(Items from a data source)
------------------------------------------------------------

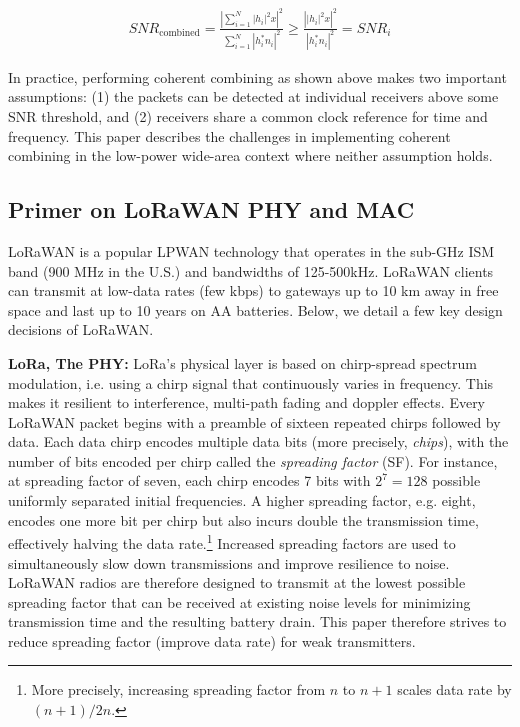 \compactimg

\begin{align*}
SNR_{\text{combined}} %
	= \frac{\left| \sum_{i=1}^N \left| h_i \right|^2 x \right|^2}{\sum_{i=1}^N \left| h^*_i n_i \right|^2} 
	\geq \frac{\left| \left| h_i \right|^2 x \right|^2}{\left| h^*_i n_i \right|^2} = SNR_i
\end{align*}

In practice, performing coherent combining as shown above makes two important
assumptions: (1) the packets can be detected at individual receivers above
some SNR threshold, and (2) receivers share a common clock reference for time
and frequency. This paper describes the challenges in implementing coherent
combining in the low-power wide-area context where neither assumption holds.


\subsection{Primer on LoRaWAN PHY and MAC}
\label{sec:lora}

LoRaWAN is a popular LPWAN technology that operates in the sub-GHz ISM band
(900 MHz in the U.S.) and bandwidths of 125-500kHz. LoRaWAN clients can
transmit at low-data rates (few kbps) to gateways up to 10 km away in free
space and last up to 10 years on AA batteries. Below, we detail a few key
design decisions of LoRaWAN.

\noindent \textbf{LoRa, The PHY: } LoRa's physical layer is based on
chirp-spread spectrum modulation, i.e. using a chirp signal that continuously
varies in frequency. This makes it resilient to interference, multi-path
fading and doppler effects. Every LoRaWAN packet begins with a preamble of
sixteen repeated chirps followed by data. Each data chirp encodes multiple
data bits (more precisely, \textit{chips}), with the number of  bits encoded
per chirp called the \textit{spreading factor} (SF). For instance, at
spreading factor of seven, each chirp encodes 7 bits with $2^7 = 128$ possible
uniformly separated initial frequencies. A higher spreading factor, e.g.
eight, encodes one more bit per chirp but also incurs double the transmission
time, effectively halving the data rate.\footnote{More precisely, increasing
spreading factor from $n$ to $n+1$ scales data rate by $(n+1)/2n$.} Increased
spreading factors are used to simultaneously slow down transmissions and
improve resilience to noise. LoRaWAN radios are therefore designed to transmit
at the lowest possible spreading factor that can be received at existing noise
levels for minimizing transmission time and the resulting battery drain. This
paper therefore strives to reduce spreading factor (improve data rate) for
weak transmitters.


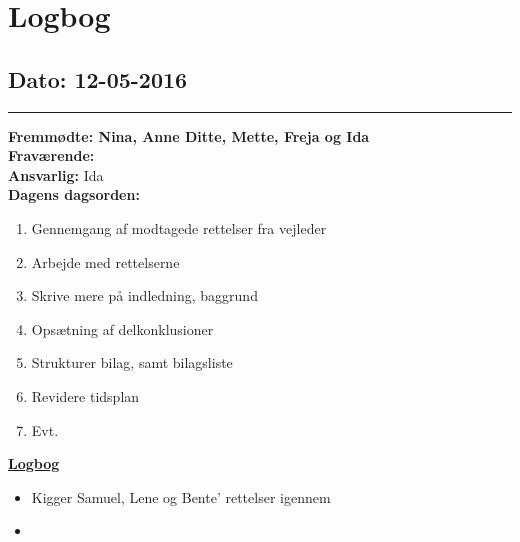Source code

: \chapter{Logbog}
\section{Dato: 12-05-2016}
\hrule
\textbf{Fremmødte: Nina, Anne Ditte, Mette, Freja og Ida} \\
\textbf{Fraværende: } \\
\textbf{Ansvarlig: } Ida  \\
\textbf{Dagens dagsorden: }
\begin{enumerate}
\item Gennemgang af modtagede rettelser fra vejleder
\item Arbejde med rettelserne
\item Skrive mere på indledning, baggrund
\item Opsætning af delkonklusioner
\item Strukturer bilag, samt bilagsliste
\item Revidere tidsplan
\item Evt. 
\end{enumerate}

\underline{\textbf{Logbog}}\\
\begin{itemize}
\item Kigger Samuel, Lene og Bente' rettelser igennem
\item 
\end{itemize}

------------------------------------------------------------

-- Task prompt --
Although the records contain pictures, the copy should consist of their text alone, reproduced exactly.

-- Result of this task --
 \compactimg

\begin{align*}
SNR_{\text{combined}} %
	= \frac{\left| \sum_{i=1}^N \left| h_i \right|^2 x \right|^2}{\sum_{i=1}^N \left| h^*_i n_i \right|^2} 
	\geq \frac{\left| \left| h_i \right|^2 x \right|^2}{\left| h^*_i n_i \right|^2} = SNR_i
\end{align*}

In practice, performing coherent combining as shown above makes two important
assumptions: (1) the packets can be detected at individual receivers above
some SNR threshold, and (2) receivers share a common clock reference for time
and frequency. This paper describes the challenges in implementing coherent
combining in the low-power wide-area context where neither assumption holds.


\subsection{Primer on LoRaWAN PHY and MAC}
\label{sec:lora}

LoRaWAN is a popular LPWAN technology that operates in the sub-GHz ISM band
(900 MHz in the U.S.) and bandwidths of 125-500kHz. LoRaWAN clients can
transmit at low-data rates (few kbps) to gateways up to 10 km away in free
space and last up to 10 years on AA batteries. Below, we detail a few key
design decisions of LoRaWAN.

\noindent \textbf{LoRa, The PHY: } LoRa's physical layer is based on
chirp-spread spectrum modulation, i.e. using a chirp signal that continuously
varies in frequency. This makes it resilient to interference, multi-path
fading and doppler effects. Every LoRaWAN packet begins with a preamble of
sixteen repeated chirps followed by data. Each data chirp encodes multiple
data bits (more precisely, \textit{chips}), with the number of  bits encoded
per chirp called the \textit{spreading factor} (SF). For instance, at
spreading factor of seven, each chirp encodes 7 bits with $2^7 = 128$ possible
uniformly separated initial frequencies. A higher spreading factor, e.g.
eight, encodes one more bit per chirp but also incurs double the transmission
time, effectively halving the data rate.\footnote{More precisely, increasing
spreading factor from $n$ to $n+1$ scales data rate by $(n+1)/2n$.} Increased
spreading factors are used to simultaneously slow down transmissions and
improve resilience to noise. LoRaWAN radios are therefore designed to transmit
at the lowest possible spreading factor that can be received at existing noise
levels for minimizing transmission time and the resulting battery drain. This
paper therefore strives to reduce spreading factor (improve data rate) for
weak transmitters.


Source code

: \chapter{Logbog}
\section{Dato: 12-05-2016}
\hrule
\textbf{Fremmødte: Nina, Anne Ditte, Mette, Freja og Ida} \\
\textbf{Fraværende: } \\
\textbf{Ansvarlig: } Ida  \\
\textbf{Dagens dagsorden: }
\begin{enumerate}
\item Gennemgang af modtagede rettelser fra vejleder
\item Arbejde med rettelserne
\item Skrive mere på indledning, baggrund
\item Opsætning af delkonklusioner
\item Strukturer bilag, samt bilagsliste
\item Revidere tidsplan
\item Evt. 
\end{enumerate}

\underline{\textbf{Logbog}}\\
\begin{itemize}
\item Kigger Samuel, Lene og Bente' rettelser igennem
\item 
\end{itemize}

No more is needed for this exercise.